If you are not behind a proxy, don't include the lines above in your code. Full working code to download a file when you are behind a proxy.

public static void main(String[] args) throws IOException {
    String url = "https://raw.githubusercontent.com/bpjoshi/fxservice/master/src/test/java/com/bpjoshi/fxservice/api/TradeControllerTest.java";
    OutputStream outStream = null;
    URLConnection connection = null;
    InputStream is = null;
    File targetFile = null;
    URL server = null;

    // Setting up proxies
    Properties systemSettings = System.getProperties();
        systemSettings.put("proxySet", "true");
        systemSettings.put("https.proxyHost", "HTTPS proxy of my organisation");
        systemSettings.put("https.proxyPort", "8080");
        // The same way we could also set proxy for HTTP
        System.setProperty("java.net.useSystemProxies", "true");
        // Code to fetch file
    try {
        server = new URL(url);
        connection = server.openConnection();
        is = connection.getInputStream();
        byte[] buffer = new byte[is.available()];
        is.read(buffer);

        targetFile = new File("src/main/resources/targetFile.java");
        outStream = new FileOutputStream(targetFile);
        outStream.write(buffer);
    } catch (MalformedURLException e) {
        System.out.println("THE URL IS NOT CORRECT ");
        e.printStackTrace();
    } catch (IOException e) {
        System.out.println("I/O exception");
        e.printStackTrace();
    }
    finally{
        if(outStream != null)
            outStream.close();
    }
}

systemSettings.put("proxySet", "true"); is an urban myth deriving from the HotJava bean that became defunct in 1998. In any Sun or Oracle JDK it does exactly nothing.

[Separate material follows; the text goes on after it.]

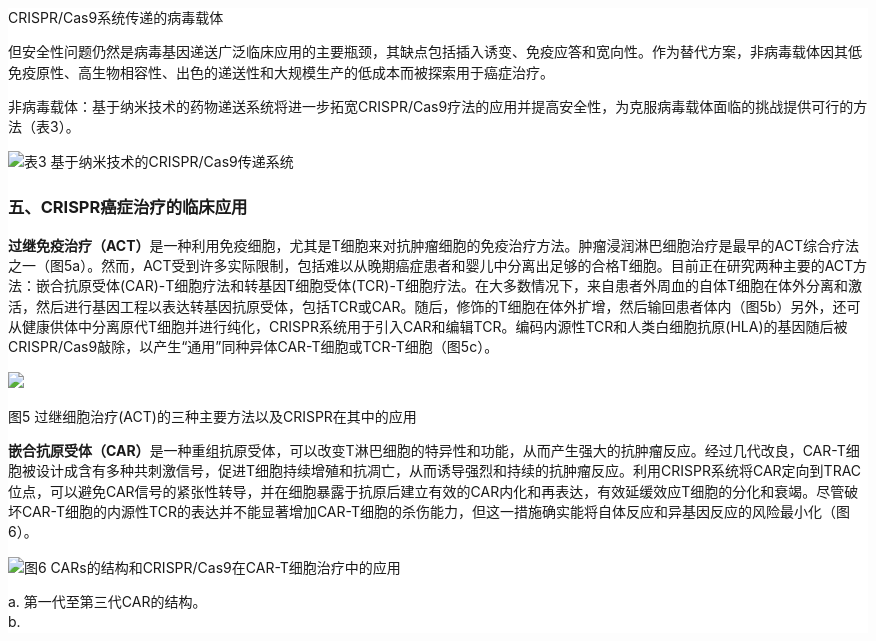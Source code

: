 </span><span>CRISPR/Cas9系统传递的病毒载体</span></p><p><span>但</span><span>安全性问题仍然是病毒基因递送广泛临床应用的主要瓶颈，其缺点包括</span><span>插入诱变</span><span>、</span><span>免疫应答</span><span>和</span><span>宽向性</span><span>。作为替代方案，非病毒载体因其低</span><span>免疫原性</span><span>、</span><span>高生物相容性</span><span>、</span><span>出色的递送</span><span>性</span><span>和</span><span>大规模生产的低成本</span><span>而被探索用于癌症治疗。</span></p><section><span>非病毒载体：</span><span>基于纳米技术的药物递送系统将进一步拓宽CRISPR/Cas9疗法的应用并提高安全性，为克服病毒载体面临的挑战提供可行的方法（</span><span>表3</span><span>）。</span></section><p><img data-ratio="0.40022805017103763" data-s="300,640" data-src="https://mmbiz.qpic.cn/mmbiz_png/eBfvI7Ryx8eoibe4lH1etjY0d7Wn2zlyuZTUDKMIDJl7OyxGXDShIjbynj0YrawpOwD8jeCgKpYbELlK8lhKyUg/640?wx_fmt=png" data-type="png" data-w="877" src="https://mmbiz.qpic.cn/mmbiz_png/eBfvI7Ryx8eoibe4lH1etjY0d7Wn2zlyuZTUDKMIDJl7OyxGXDShIjbynj0YrawpOwD8jeCgKpYbELlK8lhKyUg/640?wx_fmt=png"><span>表3 </span><span><span>基于纳米技术的CRISPR/Cas9传递系统</span></span><span></span></p><section><span></span></section><h3><span>五、CRISPR癌症治疗的临床应用</span></h3><p><strong><span>过继免疫治疗（ACT）</span></strong><span>是一种利用免疫细胞，尤其是T细胞来对抗肿瘤细胞的免疫治疗方法。肿瘤浸润淋巴细胞治疗是最早的ACT综合疗法之一（</span><span>图5a</span><span><span>）。然而，ACT受到许多实际限制，包括难以从晚期癌症患者和婴儿中分离出足够的合格T细胞。</span><span>目前正在研究两种主要的ACT方法：嵌合抗原受体(CAR)-T细胞疗法和转基因T细胞受体(TCR)-T细胞疗法。在大多数情况下，来自患者外周血的自体T细胞在体外分离和激活，然后进行基因工程以表达转基因抗原受体，包括TCR或CAR。随后，修饰的T细胞在体外扩增，然后输回患者体内（</span></span><span>图5b</span><span>）另外，还可<span>从健康供体中分离原代T细胞并进行纯化，CRISPR系统用于引入CAR和编辑TCR。编码内源性TCR和人类白细胞抗原(HLA)的基因随后被CRISPR/Cas9敲除，以产生“通用”同种异体CAR-T细胞或TCR-T细胞（</span></span><span>图5c</span><span>）。</span></p><p><img data-ratio="0.7311435523114356" data-s="300,640" data-src="https://mmbiz.qpic.cn/mmbiz_png/eBfvI7Ryx8eoibe4lH1etjY0d7Wn2zlyuEcROcKnTdnY69EyMukFprkYq4dy9zaN2p8Aj890lo0SEVCFpcaNyJA/640?wx_fmt=png" data-type="png" data-w="822" src="https://mmbiz.qpic.cn/mmbiz_png/eBfvI7Ryx8eoibe4lH1etjY0d7Wn2zlyuEcROcKnTdnY69EyMukFprkYq4dy9zaN2p8Aj890lo0SEVCFpcaNyJA/640?wx_fmt=png"></p><p><span>图5 过继细胞治疗(ACT)的三种主要方法以及CRISPR在其中的应用 </span></p><p><strong><span><strong><span>嵌合抗原受体（</span></strong>CAR）</span></strong><span>是一种重组抗原受体，可以改变T淋巴细胞的特异性和功能，从而产生强大的抗肿瘤反应。<span>经过几代改良，CAR-T细胞被设计成含有多种共刺激信号，促进T细胞持续增殖和抗凋亡，从而诱导强烈和持续的抗肿瘤反应。<span>利用CRISPR系统将CAR定向到TRAC位点，可以避免CAR信号的紧张性转导，并在细胞暴露于抗原后建立有效的CAR内化和再表达，有效延缓效应T细胞的分化和衰竭。尽管破坏CAR-T细胞的内源性TCR的表达并不能显著增加CAR-T细胞的杀伤能力，但这一措施确实能将自体反应和异基因反应的风险最小化（</span></span></span><span>图6</span><span>）。</span></p><p><img data-ratio="0.6833333333333333" data-s="300,640" data-src="https://mmbiz.qpic.cn/mmbiz_png/eBfvI7Ryx8eoibe4lH1etjY0d7Wn2zlyur25rGeFYNXNXR82YkibuSlw3YKC6snkMaprWclaxpVUnp3NkS6IhM7Q/640?wx_fmt=png" data-type="png" data-w="720" src="https://mmbiz.qpic.cn/mmbiz_png/eBfvI7Ryx8eoibe4lH1etjY0d7Wn2zlyur25rGeFYNXNXR82YkibuSlw3YKC6snkMaprWclaxpVUnp3NkS6IhM7Q/640?wx_fmt=png"><span>图6 CARs的结构和CRISPR/Cas9在CAR-T细胞治疗中的应用 </span></p><section><span>a. 第一代至第三代CAR的结构。</span></section><section><span>b.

Proof: set it to false in any situation when you need the other proxy settings and watch it continue to work.
hmm interesting, gonna check more about it. thanks
g
galkin
public class DownloadManager {

    static String urls = "[WEBSITE NAME]";

    public static void main(String[] args) throws IOException{
        URL url = verify(urls);
        HttpURLConnection connection = (HttpURLConnection) url.openConnection();
        InputStream in = null;
        String filename = url.getFile();
        filename = filename.substring(filename.lastIndexOf('/') + 1);
        FileOutputStream out = new FileOutputStream("C:\\Java2_programiranje/Network/DownloadTest1/Project/Output" + File.separator + filename);
        in = connection.getInputStream();
        int read = -1;
        byte[] buffer = new byte[4096];
        while((read = in.read(buffer)) != -1){
            out.write(buffer, 0, read);
            System.out.println("[SYSTEM/INFO]: Downloading file...");
        }
        in.close();
        out.close();
        System.out.println("[SYSTEM/INFO]: File Downloaded!");
    }
    private static URL verify(String url){
        if(!url.toLowerCase().startsWith("http://")) {
            return null;
        }
        URL verifyUrl = null;

        try{
            verifyUrl = new URL(url);
        }catch(Exception e){
            e.printStackTrace();
        }
        return verifyUrl;
    }
}

You can improve your answer by providing information how does your code work instead of just dumping it.
and by fixing it to close resources if there is an exception.